By the way, doesn't Lillie P. Bliss sounds almost like a pseudonym someone would daftly invent, were one in a screwball comedy? The real Miss Bliss was a key figure to MoMA due to the terms in her will. She left a large art collection to MoMA but also allowed MoMA to sell art from that collection in order to acquire better pieces. For example, Les Demoiselles d'Avignon was partially bought with funds raised by selling a Degas in Bliss's collection.
Back to the garden:
When MoMA was redesigned by architect Yoshio Taniguchi, Taniguchi preserved Philip Johnson's original design (1953) for the garden. Some expansions were made, but for the most part the garden was untouched.
Note that the bridge is comprised of only three slabs of marble. In the background, there are the Bertoia chairs we last saw in Paley Park.
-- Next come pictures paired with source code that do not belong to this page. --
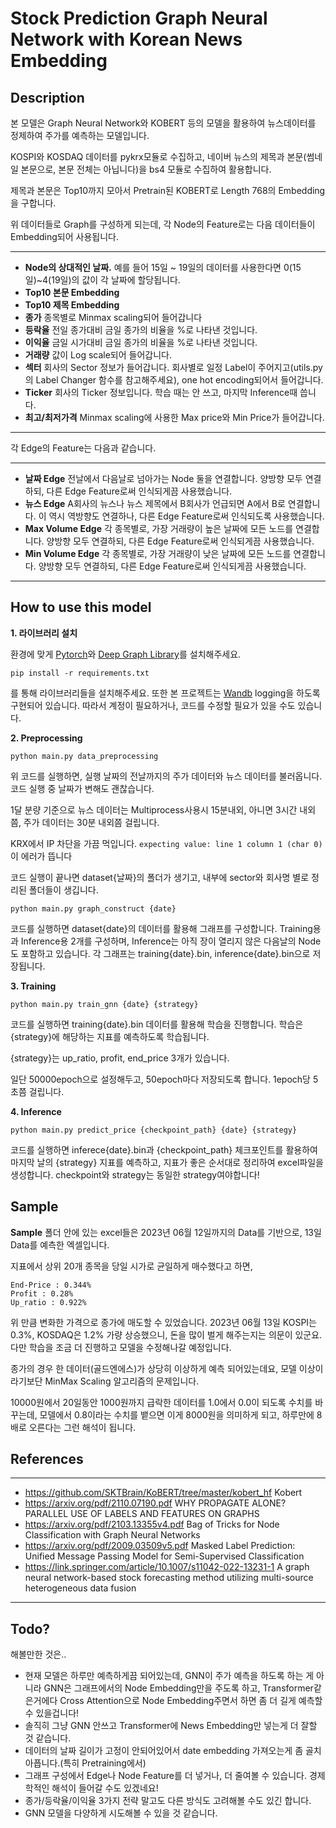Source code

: # Stock Prediction Graph Neural Network with Korean News Embedding

## Description


본 모델은 Graph Neural Network와 KOBERT 등의 모델을 활용하여 뉴스데이터를 정제하여 주가를 예측하는 모델입니다.


KOSPI와 KOSDAQ 데이터를 pykrx모듈로 수집하고, 네이버 뉴스의 제목과 본문(썸네일 본문으로, 본문 전체는 아닙니다)을 bs4 모듈로 수집하여 활용합니다.


제목과 본문은 Top10까지 모아서 Pretrain된 KOBERT로 Length 768의 Embedding을 구합니다.


위 데이터들로 Graph를 구성하게 되는데, 각 Node의 Feature로는 다음 데이터들이 Embedding되어 사용됩니다.

---


- **Node의 상대적인 날짜.** 예를 들어 15일 ~ 19일의 데이터를 사용한다면 0(15일)~4(19일)의 값이 각 날짜에 할당됩니다.
- **Top10 본문 Embedding**
- **Top10 제목 Embedding**
- **종가** 종목별로 Minmax scaling되어 들어갑니다
- **등락율** 전일 종가대비 금일 종가의 비율을 %로 나타낸 것입니다.
- **이익율** 금일 시가대비 금일 종가의 비율을 %로 나타낸 것입니다.
- **거래량** 값이 Log scale되어 들어갑니다.
- **섹터** 회사의 Sector 정보가 들어갑니다. 회사별로 일정 Label이 주어지고(utils.py의 Label Changer 함수를 참고해주세요), one hot encoding되어서 들어갑니다.
- **Ticker** 회사의 Ticker 정보입니다. 학습 때는 안 쓰고, 마지막 Inference때 씁니다.
- **최고/최저가격** Minmax scaling에 사용한 Max price와 Min Price가 들어갑니다. 

---

각 Edge의 Feature는 다음과 같습니다.

---

- **날짜 Edge** 전날에서 다음날로 넘아가는 Node 둘을 연결합니다. 양방향 모두 연결하되, 다른 Edge Feature로써 인식되게끔 사용했습니다.
- **뉴스 Edge** A회사의 뉴스나 뉴스 제목에서 B회사가 언급되면 A에서 B로 연결합니다. 이 역시 역방향도 연결하나, 다른 Edge Feature로써 인식되도록 사용했습니다.
- **Max Volume Edge** 각 종목별로, 가장 거래량이 높은 날짜에 모든 노드를 연결합니다. 양방향 모두 연결하되, 다른 Edge Feature로써 인식되게끔 사용했습니다.
- **Min Volume Edge** 각 종목별로, 가장 거래량이 낮은 날짜에 모든 노드를 연결합니다. 양방향 모두 연결하되, 다른 Edge Feature로써 인식되게끔 사용했습니다. 

---

## How to use this model

**1. 라이브러리 설치**

환경에 맞게 [Pytorch](https://pytorch.org/get-started/locally/)와 [Deep Graph Library](https://www.dgl.ai/pages/start.html)를 설치해주세요.


```
pip install -r requirements.txt
```

를 통해 라이브러리들을 설치해주세요. 또한 본 프로젝트는 [Wandb](https://wandb.ai/home) logging을 하도록 구현되어 있습니다. 따라서 계정이 필요하거나, 코드를 수정할 필요가 있을 수도 있습니다.

**2. Preprocessing**


```
python main.py data_preprocessing
```

위 코드를 실행하면, 실행 날짜의 전날까지의 주가 데이터와 뉴스 데이터를 불러옵니다. 코드 실행 중 날짜가 변해도 괜찮습니다.



1달 분량 기준으로 
뉴스 데이터는 Multiprocess사용시 15분내외, 아니면 3시간 내외쯤, 주가 데이터는 30분 내외쯤 걸립니다.


 KRX에서 IP 차단을 가끔 먹입니다. ```expecting value: line 1 column 1 (char 0)``` 이 에러가 뜹니다


코드 실행이 끝나면 dataset{날짜}의 폴더가 생기고, 내부에 sector와 회사명 별로 정리된 폴더들이 생깁니다.


```
python main.py graph_construct {date}
```


코드를 실행하면 dataset{date}의 데이터를 활용해 그래프를 구성합니다. Training용과 Inference용 2개를 구성하며, Inference는 아직 장이 열리지 않은 다음날의 Node도 포함하고 있습니다.
각 그래프는 training{date}.bin, inference{date}.bin으로 저장됩니다.


**3. Training**


```
python main.py train_gnn {date} {strategy}
```


코드를 실행하면 training{date}.bin 데이터를 활용해 학습을 진행합니다. 학습은 {strategy}에 해당하는 지표를 예측하도록 학습됩니다.


{strategy}는 up_ratio, profit, end_price 3개가 있습니다.


일단 50000epoch으로 설정해두고, 50epoch마다 저장되도록 합니다. 1epoch당 5초쯤 걸립니다. 


**4. Inference**
   
```
python main.py predict_price {checkpoint_path} {date} {strategy}
```


코드를 실행하면 inferece{date}.bin과 {checkpoint_path} 체크포인트를 활용하여 마지막 날의 {strategy} 지표를 예측하고, 지표가 좋은 순서대로 정리하여 excel파일을 생성합니다.
checkpoint와 strategy는 동일한 strategy여야합니다!


## Sample



**Sample** 폴더 안에 있는 excel들은 2023년 06월 12일까지의 Data를 기반으로, 13일 Data를 예측한 엑셀입니다.


지표에서 상위 20개 종목을 당일 시가로 균일하게 매수했다고 하면,

```
End-Price : 0.344%
Profit : 0.28%
Up_ratio : 0.922%
```

위 만큼 변화한 가격으로 종가에 매도할 수 있었습니다.
2023년 06월 13일 KOSPI는 0.3%, KOSDAQ은 1.2% 가량 상승했으니, 돈을 많이 벌게 해주는지는 의문이 있군요. 다만 학습을 조금 더 진행하고 모델을 수정해나갈 예정입니다.


종가의 경우 한 데이터(골드엔에스)가 상당히 이상하게 예측 되어있는데요, 모델 이상이라기보단 MinMax Scaling 알고리즘의 문제입니다.


10000원에서 20일동안 1000원까지 급락한 데이터를 1.0에서 0.0이 되도록 수치를 바꾸는데, 모델에서 0.8이라는 수치를 뱉으면 이게 8000원을 의미하게 되고, 하루만에 8배로 오른다는 그런 해석이 됩니다.




## References

---

- https://github.com/SKTBrain/KoBERT/tree/master/kobert_hf Kobert
- https://arxiv.org/pdf/2110.07190.pdf WHY PROPAGATE ALONE? PARALLEL USE OF LABELS AND FEATURES ON GRAPHS
- https://arxiv.org/pdf/2103.13355v4.pdf Bag of Tricks for Node Classification with Graph Neural Networks
- https://arxiv.org/pdf/2009.03509v5.pdf  Masked Label Prediction: Unified Message Passing Model for Semi-Supervised Classification
- https://link.springer.com/article/10.1007/s11042-022-13231-1 A graph neural network-based stock forecasting method utilizing multi-source heterogeneous data fusion

---

## Todo?

해볼만한 것은..

- 현재 모델은 하루만 예측하게끔 되어있는데, GNN이 주가 예측을 하도록 하는 게 아니라 GNN은 그래프에서의 Node Embedding만을 주도록 하고, Transformer같은거에다 Cross Attention으로 Node Embedding주면서 하면 좀 더 길게 예측할 수 있을겁니다!
- 솔직히 그냥 GNN 안쓰고 Transformer에 News Embedding만 넣는게 더 잘할 것 같습니다.
- 데이터의 날짜 길이가 고정이 안되어있어서 date embedding 가져오는게 좀 골치아픕니다.(특히 Pretraining에서)
- 그래프 구성에서 Edge나 Node Feature를 더 넣거나, 더 줄여볼 수 있습니다. 경제학적인 해석이 들어갈 수도 있겠네요!
- 종가/등락율/이익율 3가지 전략 말고도 다른 방식도 고려해볼 수도 있긴 합니다.
- GNN 모델을 다양하게 시도해볼 수 있을 것 같습니다.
The weeping European beech trees, or Fagus sylvatica, (so sensitive to compaction due to their shallow roots) were preserved, though I'm skeptical as to whether I could say the same of the birches (Betula populifolia); they look a bit small for the originals.
Birch trees seem to be a touch ubiquitous outside museums. The Tate Modern in London opened 53 years after MoMA, and birch trees were used once again. Of course, birches have an austere quality that mirrors the sense of peace and order you achieve in a museum, and they're vertical, compact plants which work in the urban environments of most museums.